Vince Cable, the Business Secretary, is also taking action. This week he launched a review into how headhunters pick candidates for executive positions. Mr Cable wants Charlotte Sweeney, a former head of diversity at Nomura, to find out whether the executive search industry is sticking to the voluntary code of conduct agreed in 2011 as part of Lord Davies's review into women on boards.

That review set a target of ensuring a quarter of board members are female by 2015, initially at FTSE 100 firms. At first there was a flurry of female appointments, but progress has slowed. This spring Lord Davies reported that 17.3 per cent of FTSE 100 and 13.2 per cent of FTSE 250 board directors were women. But only 12 per cent of all the directors appointed in the two months to May were women, down from the 50 per cent rate seen a year ago, according to figures from the Professional Boards Forum.

The glass ceiling hasn't so much collapsed this year, as been left largely untroubled, and this week Equalities Minister Jo Swinson warned that moves to get more women on to leading company boards were "slowing to a worrying pace". Concerns is growing that too many companies will miss that 25 per cent target.
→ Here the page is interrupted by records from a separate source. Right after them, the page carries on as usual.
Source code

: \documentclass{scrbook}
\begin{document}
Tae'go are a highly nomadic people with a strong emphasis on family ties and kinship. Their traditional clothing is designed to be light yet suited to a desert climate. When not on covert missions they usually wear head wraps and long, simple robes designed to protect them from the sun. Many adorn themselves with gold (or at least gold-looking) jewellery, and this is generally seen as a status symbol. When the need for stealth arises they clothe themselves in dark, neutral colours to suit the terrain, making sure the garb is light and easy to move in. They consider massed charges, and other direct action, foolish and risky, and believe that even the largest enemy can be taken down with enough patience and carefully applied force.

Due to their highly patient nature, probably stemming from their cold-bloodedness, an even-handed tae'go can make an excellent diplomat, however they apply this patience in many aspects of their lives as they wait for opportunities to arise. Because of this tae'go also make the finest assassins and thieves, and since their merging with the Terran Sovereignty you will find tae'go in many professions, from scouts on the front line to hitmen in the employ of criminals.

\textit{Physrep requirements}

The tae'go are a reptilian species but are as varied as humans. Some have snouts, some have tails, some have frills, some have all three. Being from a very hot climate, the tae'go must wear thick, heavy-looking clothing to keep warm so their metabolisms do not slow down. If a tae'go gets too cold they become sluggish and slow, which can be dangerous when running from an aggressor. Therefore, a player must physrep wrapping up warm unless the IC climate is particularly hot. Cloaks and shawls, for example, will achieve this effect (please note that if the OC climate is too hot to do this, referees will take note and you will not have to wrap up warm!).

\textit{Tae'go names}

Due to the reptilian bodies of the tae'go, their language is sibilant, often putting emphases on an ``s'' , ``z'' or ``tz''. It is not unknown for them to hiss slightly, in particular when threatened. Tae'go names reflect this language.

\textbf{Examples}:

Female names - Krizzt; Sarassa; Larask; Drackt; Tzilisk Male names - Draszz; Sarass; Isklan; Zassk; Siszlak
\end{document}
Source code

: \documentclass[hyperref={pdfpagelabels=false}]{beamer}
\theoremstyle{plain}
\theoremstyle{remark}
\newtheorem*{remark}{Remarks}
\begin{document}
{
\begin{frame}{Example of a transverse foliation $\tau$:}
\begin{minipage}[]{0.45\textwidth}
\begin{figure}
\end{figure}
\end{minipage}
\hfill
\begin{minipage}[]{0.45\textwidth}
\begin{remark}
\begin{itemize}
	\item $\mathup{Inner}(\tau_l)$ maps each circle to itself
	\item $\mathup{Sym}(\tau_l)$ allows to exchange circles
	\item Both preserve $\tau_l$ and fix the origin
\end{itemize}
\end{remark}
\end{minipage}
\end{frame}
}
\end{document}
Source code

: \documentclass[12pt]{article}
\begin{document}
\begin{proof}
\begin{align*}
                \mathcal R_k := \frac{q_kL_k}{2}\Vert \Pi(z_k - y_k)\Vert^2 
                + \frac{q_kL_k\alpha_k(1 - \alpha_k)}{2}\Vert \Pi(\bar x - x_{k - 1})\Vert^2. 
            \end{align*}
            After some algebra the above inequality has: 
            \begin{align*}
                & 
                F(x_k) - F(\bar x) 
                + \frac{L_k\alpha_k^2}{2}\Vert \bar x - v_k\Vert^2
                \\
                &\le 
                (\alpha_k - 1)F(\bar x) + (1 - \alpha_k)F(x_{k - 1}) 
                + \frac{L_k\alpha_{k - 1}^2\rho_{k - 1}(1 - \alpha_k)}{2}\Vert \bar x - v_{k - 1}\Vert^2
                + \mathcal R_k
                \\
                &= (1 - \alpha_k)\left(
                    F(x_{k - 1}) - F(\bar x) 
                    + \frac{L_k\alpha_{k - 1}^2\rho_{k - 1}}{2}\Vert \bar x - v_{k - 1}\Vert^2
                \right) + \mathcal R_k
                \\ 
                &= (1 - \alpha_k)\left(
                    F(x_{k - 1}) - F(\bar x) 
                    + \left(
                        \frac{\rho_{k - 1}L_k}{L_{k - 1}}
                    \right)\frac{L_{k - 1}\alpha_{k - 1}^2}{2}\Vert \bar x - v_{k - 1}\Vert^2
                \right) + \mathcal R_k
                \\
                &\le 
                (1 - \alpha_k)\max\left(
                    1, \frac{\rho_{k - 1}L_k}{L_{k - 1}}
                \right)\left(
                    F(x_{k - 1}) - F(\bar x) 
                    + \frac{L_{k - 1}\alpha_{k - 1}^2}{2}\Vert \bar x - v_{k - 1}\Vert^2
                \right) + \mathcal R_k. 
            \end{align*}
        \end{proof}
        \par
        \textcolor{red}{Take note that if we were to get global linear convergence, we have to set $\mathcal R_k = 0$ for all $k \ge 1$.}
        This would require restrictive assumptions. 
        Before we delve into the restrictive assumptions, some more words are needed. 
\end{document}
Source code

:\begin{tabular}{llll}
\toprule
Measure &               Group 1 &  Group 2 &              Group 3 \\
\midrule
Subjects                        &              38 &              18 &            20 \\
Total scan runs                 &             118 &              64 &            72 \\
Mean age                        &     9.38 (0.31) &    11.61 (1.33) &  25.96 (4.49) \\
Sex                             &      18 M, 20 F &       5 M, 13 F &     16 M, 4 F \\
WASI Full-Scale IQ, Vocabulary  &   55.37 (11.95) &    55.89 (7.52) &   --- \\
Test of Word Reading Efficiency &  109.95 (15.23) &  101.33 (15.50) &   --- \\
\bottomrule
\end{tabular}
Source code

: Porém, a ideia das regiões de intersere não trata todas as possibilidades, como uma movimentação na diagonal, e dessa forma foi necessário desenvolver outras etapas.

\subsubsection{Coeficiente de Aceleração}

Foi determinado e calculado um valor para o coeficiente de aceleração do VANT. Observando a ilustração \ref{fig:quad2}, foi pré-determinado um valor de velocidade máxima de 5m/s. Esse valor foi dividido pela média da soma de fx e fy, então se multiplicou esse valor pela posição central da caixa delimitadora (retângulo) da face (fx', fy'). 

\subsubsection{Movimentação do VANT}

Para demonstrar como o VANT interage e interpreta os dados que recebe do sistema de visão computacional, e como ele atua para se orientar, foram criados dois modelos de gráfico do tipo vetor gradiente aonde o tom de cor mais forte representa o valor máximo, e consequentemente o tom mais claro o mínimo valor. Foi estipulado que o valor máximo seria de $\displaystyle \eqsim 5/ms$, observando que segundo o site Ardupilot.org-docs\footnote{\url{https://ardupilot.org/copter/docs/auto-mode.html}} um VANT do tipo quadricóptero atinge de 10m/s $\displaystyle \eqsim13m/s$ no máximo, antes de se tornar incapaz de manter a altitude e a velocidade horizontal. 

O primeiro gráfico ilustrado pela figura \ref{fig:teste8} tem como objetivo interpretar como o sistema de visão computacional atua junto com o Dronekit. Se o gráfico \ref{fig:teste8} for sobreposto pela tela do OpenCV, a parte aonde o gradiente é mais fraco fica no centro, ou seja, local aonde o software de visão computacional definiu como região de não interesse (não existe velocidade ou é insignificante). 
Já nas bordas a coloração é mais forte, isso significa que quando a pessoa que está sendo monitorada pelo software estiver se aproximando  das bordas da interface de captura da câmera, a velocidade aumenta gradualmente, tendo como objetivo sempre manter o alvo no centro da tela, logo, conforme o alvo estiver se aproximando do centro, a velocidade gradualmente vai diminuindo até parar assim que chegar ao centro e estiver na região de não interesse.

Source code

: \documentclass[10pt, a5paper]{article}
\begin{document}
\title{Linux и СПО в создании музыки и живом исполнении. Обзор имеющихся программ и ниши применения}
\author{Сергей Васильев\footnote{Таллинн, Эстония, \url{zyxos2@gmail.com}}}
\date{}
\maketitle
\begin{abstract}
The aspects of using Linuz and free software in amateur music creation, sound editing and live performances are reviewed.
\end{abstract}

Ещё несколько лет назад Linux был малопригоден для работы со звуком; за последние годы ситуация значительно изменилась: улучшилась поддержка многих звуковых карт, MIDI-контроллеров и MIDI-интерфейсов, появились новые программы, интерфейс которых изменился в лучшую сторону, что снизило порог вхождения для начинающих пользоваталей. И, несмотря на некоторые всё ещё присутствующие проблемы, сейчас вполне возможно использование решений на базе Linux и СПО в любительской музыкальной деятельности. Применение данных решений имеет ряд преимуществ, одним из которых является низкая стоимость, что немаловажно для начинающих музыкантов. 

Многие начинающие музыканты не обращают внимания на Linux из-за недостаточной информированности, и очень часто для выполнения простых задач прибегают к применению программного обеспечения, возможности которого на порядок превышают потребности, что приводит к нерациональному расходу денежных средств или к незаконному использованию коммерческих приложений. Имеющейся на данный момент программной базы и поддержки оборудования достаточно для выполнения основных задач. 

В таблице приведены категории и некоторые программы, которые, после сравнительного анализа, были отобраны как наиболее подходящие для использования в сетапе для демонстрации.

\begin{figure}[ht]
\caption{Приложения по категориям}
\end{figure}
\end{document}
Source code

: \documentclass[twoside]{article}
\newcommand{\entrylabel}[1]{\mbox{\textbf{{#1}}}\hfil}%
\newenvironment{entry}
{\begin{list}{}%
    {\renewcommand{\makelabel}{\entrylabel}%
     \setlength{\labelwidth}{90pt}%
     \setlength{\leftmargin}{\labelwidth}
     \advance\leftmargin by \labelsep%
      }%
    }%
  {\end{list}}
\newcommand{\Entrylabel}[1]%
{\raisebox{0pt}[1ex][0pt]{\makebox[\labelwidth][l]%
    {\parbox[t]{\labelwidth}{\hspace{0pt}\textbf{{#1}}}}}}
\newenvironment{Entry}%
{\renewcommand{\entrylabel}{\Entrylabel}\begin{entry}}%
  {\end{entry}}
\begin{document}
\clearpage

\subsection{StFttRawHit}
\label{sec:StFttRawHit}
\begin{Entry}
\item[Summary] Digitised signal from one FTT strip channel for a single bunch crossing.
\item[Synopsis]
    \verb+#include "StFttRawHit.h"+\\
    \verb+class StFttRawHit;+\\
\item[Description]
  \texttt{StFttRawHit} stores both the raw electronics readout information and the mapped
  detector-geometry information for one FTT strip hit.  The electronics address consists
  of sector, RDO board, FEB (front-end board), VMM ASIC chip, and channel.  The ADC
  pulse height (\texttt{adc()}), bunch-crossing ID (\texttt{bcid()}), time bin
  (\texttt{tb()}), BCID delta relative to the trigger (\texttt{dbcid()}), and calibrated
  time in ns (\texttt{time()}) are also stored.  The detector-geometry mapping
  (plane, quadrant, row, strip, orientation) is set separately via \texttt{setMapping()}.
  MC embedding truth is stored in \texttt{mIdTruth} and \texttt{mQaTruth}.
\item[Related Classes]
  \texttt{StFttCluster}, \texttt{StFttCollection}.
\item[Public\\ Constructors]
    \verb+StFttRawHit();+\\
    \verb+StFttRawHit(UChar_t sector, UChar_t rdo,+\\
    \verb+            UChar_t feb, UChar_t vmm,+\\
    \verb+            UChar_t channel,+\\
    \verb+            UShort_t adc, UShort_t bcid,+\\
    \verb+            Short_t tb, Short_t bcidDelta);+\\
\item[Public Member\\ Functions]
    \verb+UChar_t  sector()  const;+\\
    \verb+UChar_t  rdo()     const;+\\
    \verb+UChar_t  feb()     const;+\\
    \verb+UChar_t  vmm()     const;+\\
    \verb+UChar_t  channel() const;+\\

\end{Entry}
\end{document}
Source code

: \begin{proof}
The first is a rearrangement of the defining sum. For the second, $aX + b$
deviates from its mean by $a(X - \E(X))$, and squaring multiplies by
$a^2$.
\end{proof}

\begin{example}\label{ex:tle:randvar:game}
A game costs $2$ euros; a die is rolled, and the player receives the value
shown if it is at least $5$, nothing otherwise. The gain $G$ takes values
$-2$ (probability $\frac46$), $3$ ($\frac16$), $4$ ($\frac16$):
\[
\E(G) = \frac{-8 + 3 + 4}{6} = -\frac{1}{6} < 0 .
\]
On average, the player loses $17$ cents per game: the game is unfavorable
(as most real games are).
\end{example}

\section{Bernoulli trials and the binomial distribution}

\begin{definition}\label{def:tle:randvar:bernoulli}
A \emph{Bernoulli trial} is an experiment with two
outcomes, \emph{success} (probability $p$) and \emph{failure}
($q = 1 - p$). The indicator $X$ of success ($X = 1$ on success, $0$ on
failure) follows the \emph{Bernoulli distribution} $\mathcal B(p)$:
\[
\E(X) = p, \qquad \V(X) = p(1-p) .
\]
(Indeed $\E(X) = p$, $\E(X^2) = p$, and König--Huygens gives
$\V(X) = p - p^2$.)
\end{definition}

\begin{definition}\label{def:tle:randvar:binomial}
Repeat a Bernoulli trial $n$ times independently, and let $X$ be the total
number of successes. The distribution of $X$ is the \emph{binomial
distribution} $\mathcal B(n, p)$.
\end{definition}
Appointments including Liv Garfield at Tesco and Diane de Saint Victor at Barclays mean the proportion of women on boards has inched up since Lord Davies's last progress update (now 18.7 per cent for the FTSE 100 and 14.8 per cent for the FTSE 250). But only three FTSE 100 chief executives are women: Carolyn McCall at EasyJet, Angela Ahrendts at Burberry and Imperial Tobacco's Alison Cooper.

And six of Britain's 100 biggest companies, including Antofagasta and Glencore Xstrata, still have exclusively male boards. Tony Hayward, interim chairman at Glencore, still has a full head of black locks. But the rest of the board is indeed made up of white,balding, grey-haired executives.

On the power list

1. Ann Cairns

In her first job, working on the rigs in the North Sea, Ann Cairns sported long blonde hair. "But I had that cut off very quickly," she admits. "I was definitely one of the lads." The maths graduate moved into banking, and spent 15 years at Citigroup, ultimately running its transaction banking. She joined MasterCard in 2011 and is now number two at the finance giant. "I get many more calls with offers from European boards, places like Holland, and France, because they have targets and quotas."

2. Natalie Ceeney

Natalie Ceeney has been tackling bank complaints and running a £200m-budget since 2010. The tweeting chief executive of the Financial Ombudsman Service began her career at the NHS, as a manager at Northwick Park Hospital. She then went on to a management role at Great Ormond Street Hospital, was later appointed Chief Executive of the National Archives. She has a first class degree from Newnham College, Cambridge.

3. Vivian Hunt

Harvard graduate Vivian Hunt, head of pharmaceuticals for Europe, the Middle East and Asia at McKinsey, has dual British-American citizenship; she was a healthcare project director in New York City, and volunteered in Senegal for the US Peace Corps. She also serves on the board of charities, including Action on Addiction.

4. Kate Lampard

When the Government cast about for someone to oversee its investigation into Sir Jimmy Savile, it was former barrister Kate Lampard who was picked to "ensure rigour and consistency". After a career in law, specialising in insolvency, company law and property, and roles chairing NHS organisations, she was also formerly deputy chair of the Financial Ombudsman Service. She is currently vice-chair of NHS South England.

5. Veronique Arnoldi-Dargue

Veronique Arnoldi-Dargue graduated with a master's in nuclear physics from the University of Paris, took on the predominantly male world of insurance, and focuses within that on technology. She joined Aviva in 2008 and then became chief technology officer at Aviva Investors. She transformed its systems after Norwich Union rebranded, and has done the same at Centrica, Prudential and Mars; last year she took a sabbatical which she is spending working as a life coach.